(Records from a collection)
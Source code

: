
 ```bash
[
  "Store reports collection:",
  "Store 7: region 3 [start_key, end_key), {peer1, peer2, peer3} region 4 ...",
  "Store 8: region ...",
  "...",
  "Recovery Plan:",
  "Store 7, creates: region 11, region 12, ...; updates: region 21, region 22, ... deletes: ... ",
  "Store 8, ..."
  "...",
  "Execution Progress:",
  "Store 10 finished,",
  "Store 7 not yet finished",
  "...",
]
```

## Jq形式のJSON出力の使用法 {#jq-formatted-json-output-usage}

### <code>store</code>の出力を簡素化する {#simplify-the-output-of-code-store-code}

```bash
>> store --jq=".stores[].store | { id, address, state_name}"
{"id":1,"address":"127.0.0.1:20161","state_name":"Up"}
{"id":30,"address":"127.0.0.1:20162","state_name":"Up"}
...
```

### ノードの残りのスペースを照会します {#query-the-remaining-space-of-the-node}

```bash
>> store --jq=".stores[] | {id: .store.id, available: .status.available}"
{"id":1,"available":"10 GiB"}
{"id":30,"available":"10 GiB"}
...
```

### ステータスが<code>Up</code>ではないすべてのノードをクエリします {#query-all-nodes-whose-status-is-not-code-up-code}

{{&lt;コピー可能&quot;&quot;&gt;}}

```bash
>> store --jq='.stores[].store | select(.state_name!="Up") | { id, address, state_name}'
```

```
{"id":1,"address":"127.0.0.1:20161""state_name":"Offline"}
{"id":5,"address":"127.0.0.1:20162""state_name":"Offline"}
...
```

...

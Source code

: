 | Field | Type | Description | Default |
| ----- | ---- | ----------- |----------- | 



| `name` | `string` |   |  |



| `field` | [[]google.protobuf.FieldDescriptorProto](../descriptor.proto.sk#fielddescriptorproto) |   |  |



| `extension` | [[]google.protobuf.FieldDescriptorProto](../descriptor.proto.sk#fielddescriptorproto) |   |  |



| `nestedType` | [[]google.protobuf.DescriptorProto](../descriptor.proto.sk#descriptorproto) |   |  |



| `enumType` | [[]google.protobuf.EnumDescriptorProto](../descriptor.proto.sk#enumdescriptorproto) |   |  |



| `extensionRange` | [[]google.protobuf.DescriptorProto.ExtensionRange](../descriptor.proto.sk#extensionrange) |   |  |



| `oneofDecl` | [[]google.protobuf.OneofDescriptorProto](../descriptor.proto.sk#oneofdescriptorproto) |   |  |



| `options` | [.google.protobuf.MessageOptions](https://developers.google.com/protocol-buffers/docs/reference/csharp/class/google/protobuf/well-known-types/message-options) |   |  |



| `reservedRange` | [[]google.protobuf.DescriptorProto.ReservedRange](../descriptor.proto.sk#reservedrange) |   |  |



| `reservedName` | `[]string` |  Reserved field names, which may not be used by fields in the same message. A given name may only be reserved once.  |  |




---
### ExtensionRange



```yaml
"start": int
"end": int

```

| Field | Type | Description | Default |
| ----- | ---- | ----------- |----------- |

> _WHAT TO PRODUCE_: Copy each line in the entries above where "available" turns up.

> _RESULT OF THE TASK_:
>> store --jq=".stores[] | {id: .store.id, available: .status.available}"
{"id":1,"available":"10 GiB"}
{"id":30,"available":"10 GiB"}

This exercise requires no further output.